Rendered images with source text:

************

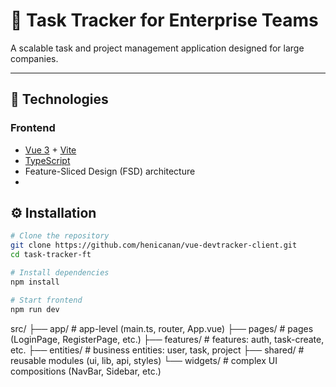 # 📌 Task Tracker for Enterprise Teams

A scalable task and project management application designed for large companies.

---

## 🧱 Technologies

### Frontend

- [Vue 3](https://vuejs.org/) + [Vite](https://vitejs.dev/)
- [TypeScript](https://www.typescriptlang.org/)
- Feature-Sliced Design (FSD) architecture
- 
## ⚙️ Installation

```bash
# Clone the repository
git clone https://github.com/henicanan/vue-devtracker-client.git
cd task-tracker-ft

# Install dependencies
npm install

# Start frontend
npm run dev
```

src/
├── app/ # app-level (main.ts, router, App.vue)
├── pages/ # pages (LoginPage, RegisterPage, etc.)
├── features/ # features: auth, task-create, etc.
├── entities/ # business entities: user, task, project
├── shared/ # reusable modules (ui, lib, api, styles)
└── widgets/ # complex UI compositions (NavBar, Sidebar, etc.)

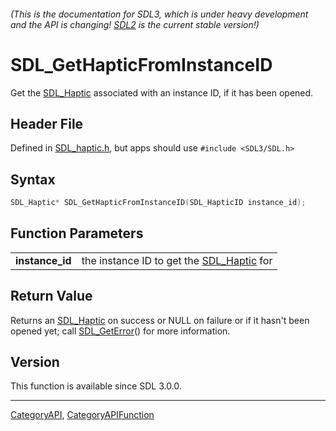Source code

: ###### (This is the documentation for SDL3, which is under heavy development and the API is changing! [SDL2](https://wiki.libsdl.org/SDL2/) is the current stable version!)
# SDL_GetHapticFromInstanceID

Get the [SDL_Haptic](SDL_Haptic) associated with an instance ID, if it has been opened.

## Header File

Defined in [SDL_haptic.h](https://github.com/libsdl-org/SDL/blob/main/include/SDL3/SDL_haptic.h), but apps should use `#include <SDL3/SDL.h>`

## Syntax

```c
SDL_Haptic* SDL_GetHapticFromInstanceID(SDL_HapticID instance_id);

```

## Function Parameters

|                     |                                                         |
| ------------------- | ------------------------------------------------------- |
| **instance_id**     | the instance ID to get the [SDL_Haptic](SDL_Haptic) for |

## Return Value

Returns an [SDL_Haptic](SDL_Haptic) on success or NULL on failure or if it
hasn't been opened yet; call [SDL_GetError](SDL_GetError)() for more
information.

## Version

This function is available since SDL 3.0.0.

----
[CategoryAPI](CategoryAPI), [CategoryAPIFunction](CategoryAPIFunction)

************

Work required:
The lines to copy are those above that contain the string "project".

Worked solution:
A scalable task and project management application designed for large companies.
├── entities/ # business entities: user, task, project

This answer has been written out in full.